Whenever a line in the following entries includes "Time", tally it. Report nothing except the final count.
=== PROVIDED DATA ===
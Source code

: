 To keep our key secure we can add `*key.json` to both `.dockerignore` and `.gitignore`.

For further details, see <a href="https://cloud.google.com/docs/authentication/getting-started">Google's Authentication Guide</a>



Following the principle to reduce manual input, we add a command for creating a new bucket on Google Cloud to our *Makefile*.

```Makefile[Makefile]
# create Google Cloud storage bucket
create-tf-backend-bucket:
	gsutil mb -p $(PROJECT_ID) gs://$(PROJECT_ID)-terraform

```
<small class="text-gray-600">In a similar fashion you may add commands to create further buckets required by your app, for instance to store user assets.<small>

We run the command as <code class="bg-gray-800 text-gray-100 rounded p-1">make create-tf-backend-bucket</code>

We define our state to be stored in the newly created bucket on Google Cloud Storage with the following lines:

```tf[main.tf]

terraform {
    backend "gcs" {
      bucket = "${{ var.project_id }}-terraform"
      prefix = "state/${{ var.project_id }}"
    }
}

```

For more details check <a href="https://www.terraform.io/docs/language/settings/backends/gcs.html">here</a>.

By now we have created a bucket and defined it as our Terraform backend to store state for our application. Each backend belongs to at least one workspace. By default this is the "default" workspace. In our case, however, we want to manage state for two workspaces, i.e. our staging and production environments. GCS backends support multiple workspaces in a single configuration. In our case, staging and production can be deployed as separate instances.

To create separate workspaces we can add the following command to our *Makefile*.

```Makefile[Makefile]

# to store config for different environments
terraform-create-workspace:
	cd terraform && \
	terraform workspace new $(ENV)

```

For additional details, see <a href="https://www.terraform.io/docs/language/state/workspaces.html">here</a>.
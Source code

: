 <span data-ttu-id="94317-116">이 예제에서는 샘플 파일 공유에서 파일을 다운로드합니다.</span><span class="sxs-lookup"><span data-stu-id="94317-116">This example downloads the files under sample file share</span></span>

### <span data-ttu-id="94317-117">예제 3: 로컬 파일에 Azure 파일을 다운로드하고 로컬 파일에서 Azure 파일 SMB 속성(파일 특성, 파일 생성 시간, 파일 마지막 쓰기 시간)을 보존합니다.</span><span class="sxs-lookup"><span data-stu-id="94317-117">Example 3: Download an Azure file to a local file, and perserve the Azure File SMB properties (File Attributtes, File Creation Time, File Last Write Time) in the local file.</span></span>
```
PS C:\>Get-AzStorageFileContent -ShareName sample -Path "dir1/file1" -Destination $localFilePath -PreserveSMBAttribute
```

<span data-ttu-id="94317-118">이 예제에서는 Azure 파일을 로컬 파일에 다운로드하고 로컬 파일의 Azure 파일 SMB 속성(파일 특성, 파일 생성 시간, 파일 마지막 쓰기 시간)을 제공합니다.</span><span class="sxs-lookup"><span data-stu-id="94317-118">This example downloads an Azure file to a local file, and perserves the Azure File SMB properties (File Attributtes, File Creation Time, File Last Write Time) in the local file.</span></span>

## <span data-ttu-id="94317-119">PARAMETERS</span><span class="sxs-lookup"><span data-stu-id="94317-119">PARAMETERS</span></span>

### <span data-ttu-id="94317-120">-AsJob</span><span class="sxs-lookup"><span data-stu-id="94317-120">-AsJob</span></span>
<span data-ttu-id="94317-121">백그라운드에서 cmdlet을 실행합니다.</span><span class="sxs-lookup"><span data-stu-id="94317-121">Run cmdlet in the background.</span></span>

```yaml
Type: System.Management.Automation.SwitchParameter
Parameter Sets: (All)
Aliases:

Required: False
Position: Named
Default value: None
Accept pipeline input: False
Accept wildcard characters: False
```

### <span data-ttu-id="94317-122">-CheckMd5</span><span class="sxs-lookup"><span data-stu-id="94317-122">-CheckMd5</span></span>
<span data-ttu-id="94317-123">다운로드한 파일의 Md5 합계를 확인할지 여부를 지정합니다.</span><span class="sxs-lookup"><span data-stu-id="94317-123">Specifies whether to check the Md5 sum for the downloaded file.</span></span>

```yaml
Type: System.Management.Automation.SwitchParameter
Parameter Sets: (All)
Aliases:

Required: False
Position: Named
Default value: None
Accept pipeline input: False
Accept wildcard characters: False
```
===
*ANSWER FOR THE TASK*. 2